ABOUT THIS EXERCISE
The stretch from the line with "document.close();" through the line with "4. **仿酷狗播放器**h" in the records below: write it out exactly, and nothing else.
========================================================================
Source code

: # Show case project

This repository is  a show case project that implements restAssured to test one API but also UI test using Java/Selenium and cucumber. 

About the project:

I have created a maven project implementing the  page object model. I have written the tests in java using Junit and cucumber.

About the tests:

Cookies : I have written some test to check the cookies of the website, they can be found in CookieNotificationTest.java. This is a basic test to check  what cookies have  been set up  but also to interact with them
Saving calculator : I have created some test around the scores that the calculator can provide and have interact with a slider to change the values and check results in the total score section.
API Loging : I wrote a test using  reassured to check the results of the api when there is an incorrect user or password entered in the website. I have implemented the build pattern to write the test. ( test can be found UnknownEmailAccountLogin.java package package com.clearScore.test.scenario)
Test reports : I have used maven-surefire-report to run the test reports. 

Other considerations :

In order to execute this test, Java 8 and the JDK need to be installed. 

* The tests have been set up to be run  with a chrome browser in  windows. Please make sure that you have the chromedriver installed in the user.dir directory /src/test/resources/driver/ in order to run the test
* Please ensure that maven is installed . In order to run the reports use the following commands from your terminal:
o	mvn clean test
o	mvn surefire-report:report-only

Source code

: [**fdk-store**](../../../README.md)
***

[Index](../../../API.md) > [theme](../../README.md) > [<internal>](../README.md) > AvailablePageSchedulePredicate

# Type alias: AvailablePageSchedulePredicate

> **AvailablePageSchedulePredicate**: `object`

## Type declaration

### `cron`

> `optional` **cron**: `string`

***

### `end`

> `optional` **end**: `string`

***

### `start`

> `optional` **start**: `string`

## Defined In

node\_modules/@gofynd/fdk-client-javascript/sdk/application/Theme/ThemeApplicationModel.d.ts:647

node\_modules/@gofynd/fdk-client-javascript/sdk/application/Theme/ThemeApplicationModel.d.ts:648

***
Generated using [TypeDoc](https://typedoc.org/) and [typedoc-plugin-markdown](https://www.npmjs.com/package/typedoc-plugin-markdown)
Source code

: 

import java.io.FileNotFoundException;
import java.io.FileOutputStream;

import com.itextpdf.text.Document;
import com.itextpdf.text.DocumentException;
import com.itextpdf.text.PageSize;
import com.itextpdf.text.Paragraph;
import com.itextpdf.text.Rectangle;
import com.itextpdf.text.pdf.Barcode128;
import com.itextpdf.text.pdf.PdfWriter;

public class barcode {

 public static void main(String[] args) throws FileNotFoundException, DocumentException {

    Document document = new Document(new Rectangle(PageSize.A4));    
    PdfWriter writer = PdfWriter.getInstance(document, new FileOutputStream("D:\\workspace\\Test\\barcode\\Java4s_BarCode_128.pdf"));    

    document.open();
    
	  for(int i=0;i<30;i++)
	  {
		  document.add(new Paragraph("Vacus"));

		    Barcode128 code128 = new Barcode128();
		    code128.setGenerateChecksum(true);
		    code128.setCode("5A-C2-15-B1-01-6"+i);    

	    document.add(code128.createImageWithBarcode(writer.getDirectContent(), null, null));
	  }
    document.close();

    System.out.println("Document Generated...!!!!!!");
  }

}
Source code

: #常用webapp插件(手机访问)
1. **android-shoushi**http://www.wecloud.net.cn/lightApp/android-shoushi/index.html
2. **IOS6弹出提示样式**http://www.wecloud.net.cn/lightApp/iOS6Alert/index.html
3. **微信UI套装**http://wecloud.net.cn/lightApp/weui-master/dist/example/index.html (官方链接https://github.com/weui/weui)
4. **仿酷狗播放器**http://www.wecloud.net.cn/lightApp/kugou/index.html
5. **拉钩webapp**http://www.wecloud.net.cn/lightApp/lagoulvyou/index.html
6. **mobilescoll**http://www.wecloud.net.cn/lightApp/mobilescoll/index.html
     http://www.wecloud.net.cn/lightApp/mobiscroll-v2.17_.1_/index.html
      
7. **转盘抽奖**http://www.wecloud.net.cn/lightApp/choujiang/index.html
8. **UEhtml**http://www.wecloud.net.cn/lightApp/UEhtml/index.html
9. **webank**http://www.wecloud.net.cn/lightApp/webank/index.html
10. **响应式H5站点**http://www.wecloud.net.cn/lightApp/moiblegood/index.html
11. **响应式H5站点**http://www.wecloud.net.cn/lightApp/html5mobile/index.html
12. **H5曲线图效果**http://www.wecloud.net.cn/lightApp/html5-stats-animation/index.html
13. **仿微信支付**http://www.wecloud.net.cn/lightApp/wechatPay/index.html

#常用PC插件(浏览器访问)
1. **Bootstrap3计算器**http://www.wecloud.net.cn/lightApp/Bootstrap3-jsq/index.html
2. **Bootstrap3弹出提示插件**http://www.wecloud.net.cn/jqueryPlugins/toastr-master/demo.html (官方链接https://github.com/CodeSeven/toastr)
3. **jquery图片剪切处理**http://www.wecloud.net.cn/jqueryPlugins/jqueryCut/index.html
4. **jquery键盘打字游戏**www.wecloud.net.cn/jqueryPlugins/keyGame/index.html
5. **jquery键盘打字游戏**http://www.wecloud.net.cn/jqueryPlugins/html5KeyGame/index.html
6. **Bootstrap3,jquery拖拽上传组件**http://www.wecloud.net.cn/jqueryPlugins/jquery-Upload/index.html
========================================================================
REPLY TO THE EXERCISE
    document.close();

    System.out.println("Document Generated...!!!!!!");
  }

}
Source code

: #常用webapp插件(手机访问)
1. **android-shoushi**http://www.wecloud.net.cn/lightApp/android-shoushi/index.html
2. **IOS6弹出提示样式**http://www.wecloud.net.cn/lightApp/iOS6Alert/index.html
3. **微信UI套装**http://wecloud.net.cn/lightApp/weui-master/dist/example/index.html (官方链接https://github.com/weui/weui)
4. **仿酷狗播放器**http://www.wecloud.net.cn/lightApp/kugou/index.html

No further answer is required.